Les statistiques indiquent que, au moment où l'accès à la consommation du cannabis est libre et réglementé, son utilisation devient plus rationnelle et responsable. Voici quelques pays qui ont instauré des programmes de cannabis à des fins médicinales...
En Israël : tel que recommandé par l'OICS, l'Israël a créé une agence gouvernementale pour réglementer le cannabis à des fins médicinales. Son ministère de la Santé indique que, tandis que le cannabis médical est une substance qui n'est pas enregistrée en tant que médicament, en tout cas, il est prouvé qu'il vient en aide aux patients souffrant de certaines maladies en atténuant leurs souffrances. En tenant compte de ce point de vue, l'Israël a commencé son programme de cannabis médical indiquant qu'il ne peut pas y avoir de différence concernant l'accès à ce produit et à tout autre médicament.
Au Canada : ce pays ne respecte pas les recommandations de l'ONU et a établi deux voies d'approvisionnement :
- Grâce à la délivrance de licences à des particuliers ou à des entreprises qui cultivent du cannabis médical pour le fournir à des patients.
- Les patients eux-mêmes peuvent obtenir des licences de culture. C'est une des questions que l'ONU dénonce, car elle estime que l'autoculture peut entraîner la destination de la production au marché illégal.
En Uruguay : ce qui est intéressant dans ce modèle, c'est qu'il protège et préserve la santé publique. Contrairement à d'autres modèles de régulation, l'efficacité économique n'est pas le thème central - peu importe si le modèle représente un déficit économique - , qui se concentre sur l'amélioration des programmes de la santé publique. Dans ce cas, l'utilisation récréative est également admise, la différence est que les produits prévus pour un usage médicinal doivent passer un contrôle sanitaire plus strict par rapport aux produits prévus à des fins récréatives.
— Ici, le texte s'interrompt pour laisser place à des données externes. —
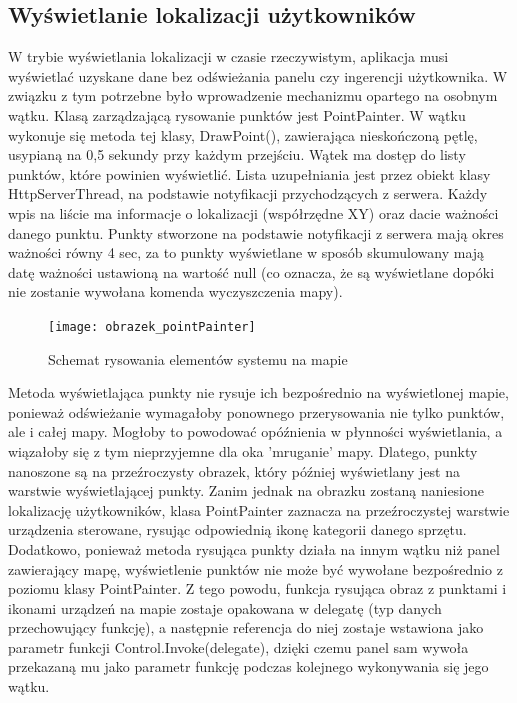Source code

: \subsection{Wyświetlanie lokalizacji użytkowników} W trybie wyświetlania lokalizacji w czasie rzeczywistym, aplikacja musi wyświetlać uzyskane dane bez odświeżania panelu czy ingerencji użytkownika. W związku z tym potrzebne było wprowadzenie mechanizmu opartego na osobnym wątku. Klasą zarządzającą rysowanie punktów jest PointPainter. W wątku wykonuje się metoda tej klasy, DrawPoint(), zawierająca nieskończoną pętlę, usypianą na 0,5 sekundy przy każdym przejściu. Wątek ma dostęp do listy punktów, które powinien wyświetlić. Lista uzupełniania jest przez obiekt klasy HttpServerThread, na podstawie notyfikacji przychodzących z serwera. Każdy wpis na liście ma informacje o lokalizacji (współrzędne XY) oraz dacie ważności danego punktu. Punkty stworzone na podstawie notyfikacji z serwera mają okres ważności równy 4 sec, za to punkty wyświetlane w sposób skumulowany mają datę ważności ustawioną na wartość null (co oznacza, że są wyświetlane dopóki nie zostanie wywołana komenda wyczyszczenia mapy).
\begin{figure}[H]			
	\centering
	\caption{Schemat rysowania elementów systemu na mapie}
	\texttt{[image: obrazek\_pointPainter]}
\end{figure}
Metoda wyświetlająca punkty nie rysuje ich bezpośrednio na wyświetlonej mapie, ponieważ odświeżanie wymagałoby ponownego przerysowania nie tylko punktów, ale i całej mapy. Mogłoby to powodować opóźnienia w płynności wyświetlania, a wiązałoby się z tym nieprzyjemne dla oka 'mruganie' mapy. Dlatego, punkty nanoszone są na przeźroczysty obrazek, który później wyświetlany jest na warstwie wyświetlającej punkty. Zanim jednak na obrazku zostaną naniesione lokalizację użytkowników, klasa PointPainter zaznacza na przeźroczystej warstwie urządzenia sterowane, rysując odpowiednią ikonę kategorii danego sprzętu. Dodatkowo, ponieważ metoda rysująca punkty działa na innym wątku niż panel zawierający mapę, wyświetlenie punktów nie może być wywołane bezpośrednio z poziomu klasy PointPainter. Z tego powodu, funkcja rysująca obraz z punktami i ikonami urządzeń na mapie zostaje opakowana w delegatę (typ danych przechowujący funkcję), a następnie referencja do niej zostaje wstawiona jako parametr funkcji Control.Invoke(delegate), dzięki czemu panel sam wywoła przekazaną mu jako parametr funkcję podczas kolejnego wykonywania się jego wątku.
En conclusion, le spécialiste soutient qu'il est aujourd'hui possible d'établir un modèle de réglementation du cannabis médical en Espagne ; le cadre juridique est prêt, seule la volonté politique manque. En Espagne, le cannabis médical sous contrôle sanitaire pourrait être une réalité, alors que la mise en place d'un système géré par l'administration pour garantir des normes de sécurité et la qualité du produit est possible. Peut-être il est temps de se demander pourquoi les patients doivent avoir recours au marché illégal du cannabis médical, avec les risques que cela comporte et dans de nombreux cas, faire face à l'incertitude de savoir si le produit obtenu est celui dont ils ont vraiment besoin.